Scaling of conventional breakdown threshold: Impact for predictions of lightning and TLEs on Earth, Venus, and Mars

2018 
Abstract Our ability to observe extraterrestrial lightning is limited by our detection techniques, which rest mostly on our understanding of terrestrial lightning. However, gas discharge physics vastly depends on the environment. Here, we use the conventional breakdown threshold field, Ek, as a reference value for the initiation of atmospheric discharges. Its value depends on atmospheric composition, charge density, pressure, and temperature. Their effects are collectively approximated by scaling laws based on either atmospheric scale height, neutral density, or pressure. While these approximations have proven useful in numerical applications, they inherently limit the investigation of each specific parameter independently. To remove this limitation, we introduce a new model, which couples a Boltzmann solver with standard Global Reference Atmospheric Models (GRAM) and lets us perform systematic calculations of the breakdown at every altitude for realistic, altitude dependent gas mixtures.
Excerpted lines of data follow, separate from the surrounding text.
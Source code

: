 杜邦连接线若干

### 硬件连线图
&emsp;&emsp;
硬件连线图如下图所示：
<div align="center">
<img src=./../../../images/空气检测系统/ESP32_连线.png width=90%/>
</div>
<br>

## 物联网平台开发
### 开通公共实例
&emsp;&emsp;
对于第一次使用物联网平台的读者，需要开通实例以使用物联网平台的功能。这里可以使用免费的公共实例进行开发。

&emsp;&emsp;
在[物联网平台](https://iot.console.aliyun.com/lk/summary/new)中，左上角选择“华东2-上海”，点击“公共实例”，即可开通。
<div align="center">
We develop Ek profiles from the ground to the ionosphere for Earth, Venus, and Mars and show that for all three planets, classic approximations based on atmospheric scale heights and neutral gas densities become inaccurate respectively above the tropopause and mesopause. We investigate specifically the role of atomic oxygen and atmospheric water. We conclude that hypothesized Martian discharge is favored by the planet's low atmospheric pressure. On Venus, discharges in the cloud layer require electrical conditions comparable to those in Earth thunderclouds but remain more likely than volcano lightning.